[Dataset entries]
^^^^

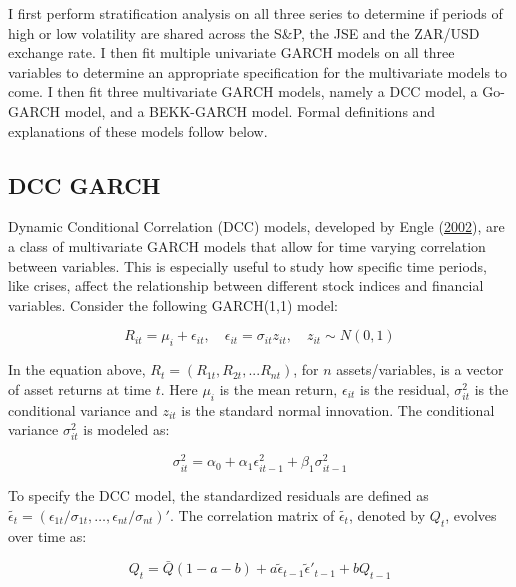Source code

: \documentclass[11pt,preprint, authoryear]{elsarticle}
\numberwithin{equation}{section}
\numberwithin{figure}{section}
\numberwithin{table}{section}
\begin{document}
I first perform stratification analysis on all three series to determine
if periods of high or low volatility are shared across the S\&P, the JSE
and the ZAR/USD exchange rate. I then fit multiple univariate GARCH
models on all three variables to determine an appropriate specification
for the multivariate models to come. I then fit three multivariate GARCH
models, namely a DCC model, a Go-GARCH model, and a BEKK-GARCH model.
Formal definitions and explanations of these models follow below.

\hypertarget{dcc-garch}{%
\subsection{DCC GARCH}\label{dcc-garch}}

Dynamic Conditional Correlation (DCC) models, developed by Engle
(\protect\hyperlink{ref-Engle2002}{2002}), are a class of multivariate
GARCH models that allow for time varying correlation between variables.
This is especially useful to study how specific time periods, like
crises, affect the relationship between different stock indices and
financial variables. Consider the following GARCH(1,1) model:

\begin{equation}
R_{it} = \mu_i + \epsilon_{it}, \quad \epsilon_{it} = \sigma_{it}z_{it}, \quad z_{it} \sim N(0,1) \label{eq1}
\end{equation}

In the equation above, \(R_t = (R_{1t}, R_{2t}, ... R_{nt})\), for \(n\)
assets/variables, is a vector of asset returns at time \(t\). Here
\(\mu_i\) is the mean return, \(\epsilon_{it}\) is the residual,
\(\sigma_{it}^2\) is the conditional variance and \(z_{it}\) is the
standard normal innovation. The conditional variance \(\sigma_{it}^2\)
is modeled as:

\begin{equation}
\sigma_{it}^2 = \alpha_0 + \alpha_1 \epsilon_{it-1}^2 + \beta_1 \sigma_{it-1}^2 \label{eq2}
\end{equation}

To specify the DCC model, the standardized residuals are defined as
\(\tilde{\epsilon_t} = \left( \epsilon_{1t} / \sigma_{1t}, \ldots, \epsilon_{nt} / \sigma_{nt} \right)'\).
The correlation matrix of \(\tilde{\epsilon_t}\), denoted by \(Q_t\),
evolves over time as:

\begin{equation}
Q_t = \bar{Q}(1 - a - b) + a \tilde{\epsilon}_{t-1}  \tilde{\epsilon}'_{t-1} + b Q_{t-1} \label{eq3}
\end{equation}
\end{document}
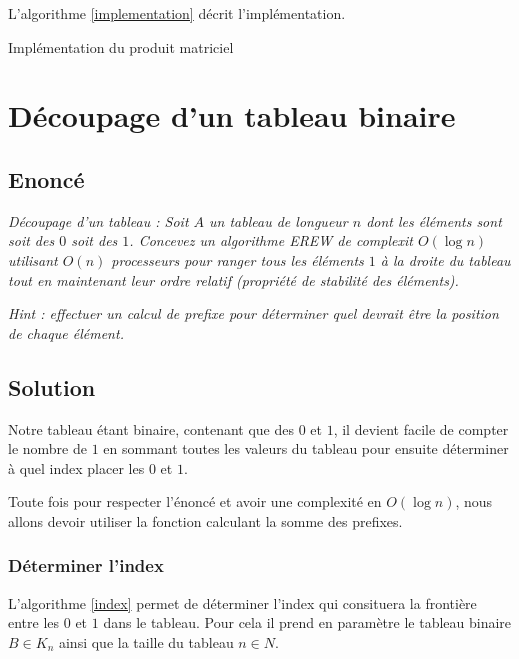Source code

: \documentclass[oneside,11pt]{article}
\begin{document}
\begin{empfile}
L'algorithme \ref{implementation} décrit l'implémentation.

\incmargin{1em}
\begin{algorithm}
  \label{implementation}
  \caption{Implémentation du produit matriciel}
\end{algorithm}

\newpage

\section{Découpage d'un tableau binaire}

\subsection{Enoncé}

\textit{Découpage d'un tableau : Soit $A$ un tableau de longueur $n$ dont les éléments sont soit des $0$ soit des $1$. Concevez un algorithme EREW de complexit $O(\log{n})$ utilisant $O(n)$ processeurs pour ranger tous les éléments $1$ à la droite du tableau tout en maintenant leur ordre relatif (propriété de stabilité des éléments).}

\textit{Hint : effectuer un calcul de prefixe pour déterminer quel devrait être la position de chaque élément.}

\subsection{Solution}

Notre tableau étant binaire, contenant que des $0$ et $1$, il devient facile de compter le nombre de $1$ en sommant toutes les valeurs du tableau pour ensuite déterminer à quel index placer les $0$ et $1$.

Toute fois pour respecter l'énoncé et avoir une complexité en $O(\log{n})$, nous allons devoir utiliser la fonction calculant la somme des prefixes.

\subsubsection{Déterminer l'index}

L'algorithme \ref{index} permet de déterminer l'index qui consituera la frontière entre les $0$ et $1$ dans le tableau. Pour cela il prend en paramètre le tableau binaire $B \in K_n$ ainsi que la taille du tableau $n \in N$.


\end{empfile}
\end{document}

^^^^

Requirement — Where a line of the records includes "numberwithin", copy it.

Output for this exercise —
\numberwithin{equation}{section}
\numberwithin{figure}{section}
\numberwithin{table}{section}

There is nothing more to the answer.